Have you ever wondered (or feared) what would happen if you illegally dumped wastewater? Unfortunately, water pollution violations aren’t uncommon. Punishments range from civil to criminal violations that can lead to jail time. The decision is often dependent upon whether or not defendants understood that their behavior violated the federal Clean Water Act (and continued to act despite this). The Clean Water Act governs water pollution with the goal of preventing water pollution, maintaining the integrity of water sources, and improving wastewater treatment. Violations of the Clean Water Act can result in up to 3 years of jailtime. Violations of similar laws that regulate the handling and disposal of hazardous waste hold comparable penalties.
If you’re in an industry that deals with wastewater, you should understand what sorts of behaviors are permit violations (because they can easily turn into criminal violations). Common permit violations include failing to report spills, falsifying test results, or concealing permit violations. Reporting a violation of an environmental regulation may lead to a fine, but reporting it makes you much less likely to incur criminal charges. Covered up negligent behavior is much more likely to result in criminal charges.
Consider the case in Hawaii involving two men who ran one of the sewage treatment plants. Instead of treating or hauling sludge away from the plant, the waste was deposited into the ocean. Both men were found guilty and sentenced to prison. The case bounced around in appeals courts, but the prison sentence decision was ultimately upheld. Another man in Connecticut—the vice president of a zinc plating company—was sentenced to 21 months in jail for tampering with results so that no permit violation was shown.

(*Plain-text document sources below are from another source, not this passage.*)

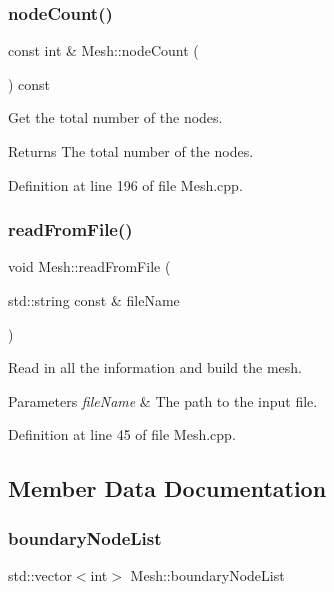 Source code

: \subsubsection{\texorpdfstring{node\+Count()}{nodeCount()}}
{\footnotesize\ttfamily const int \& Mesh\+::node\+Count (\begin{DoxyParamCaption}{ }\end{DoxyParamCaption}) const}



Get the total number of the nodes. 

\begin{DoxyReturn}{Returns}
The total number of the nodes. 
\end{DoxyReturn}


Definition at line 196 of file Mesh.\+cpp.

\mbox{\label{class_mesh_a519813e103dbb3fb1739a2c40b3e1153}} 
\subsubsection{\texorpdfstring{read\+From\+File()}{readFromFile()}}
{\footnotesize\ttfamily void Mesh\+::read\+From\+File (\begin{DoxyParamCaption}\item[{std\+::string const \&}]{file\+Name }\end{DoxyParamCaption})}



Read in all the information and build the mesh. 


\begin{DoxyParams}{Parameters}
{\em file\+Name} & The path to the input file. \\
\hline
\end{DoxyParams}


Definition at line 45 of file Mesh.\+cpp.



\subsection{Member Data Documentation}
\mbox{\label{class_mesh_a5a1c5739ef85c8f9071f689e790b5251}} 
\subsubsection{\texorpdfstring{boundary\+Node\+List}{boundaryNodeList}}
{\footnotesize\ttfamily std\+::vector$<$int$>$ Mesh\+::boundary\+Node\+List}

While wastewater treatment was originally implemented as a risk reduction process for human health and then the environment, it is now crucial for resource recovery and revenue generation. Dumping untreated water into the ocean is an expense we simply can’t afford. The damage to the environment is obvious, and water needs to be treated as a sustainable resource, not one that we use once and throw away. Similarly, waste should not be carelessly dumped into our valuable water sources.
It’s your responsibility as a business or municipality to be aware of laws and permits regarding industrial wastewater liability. Properly dispose of wastes so you can take care of water and the environment!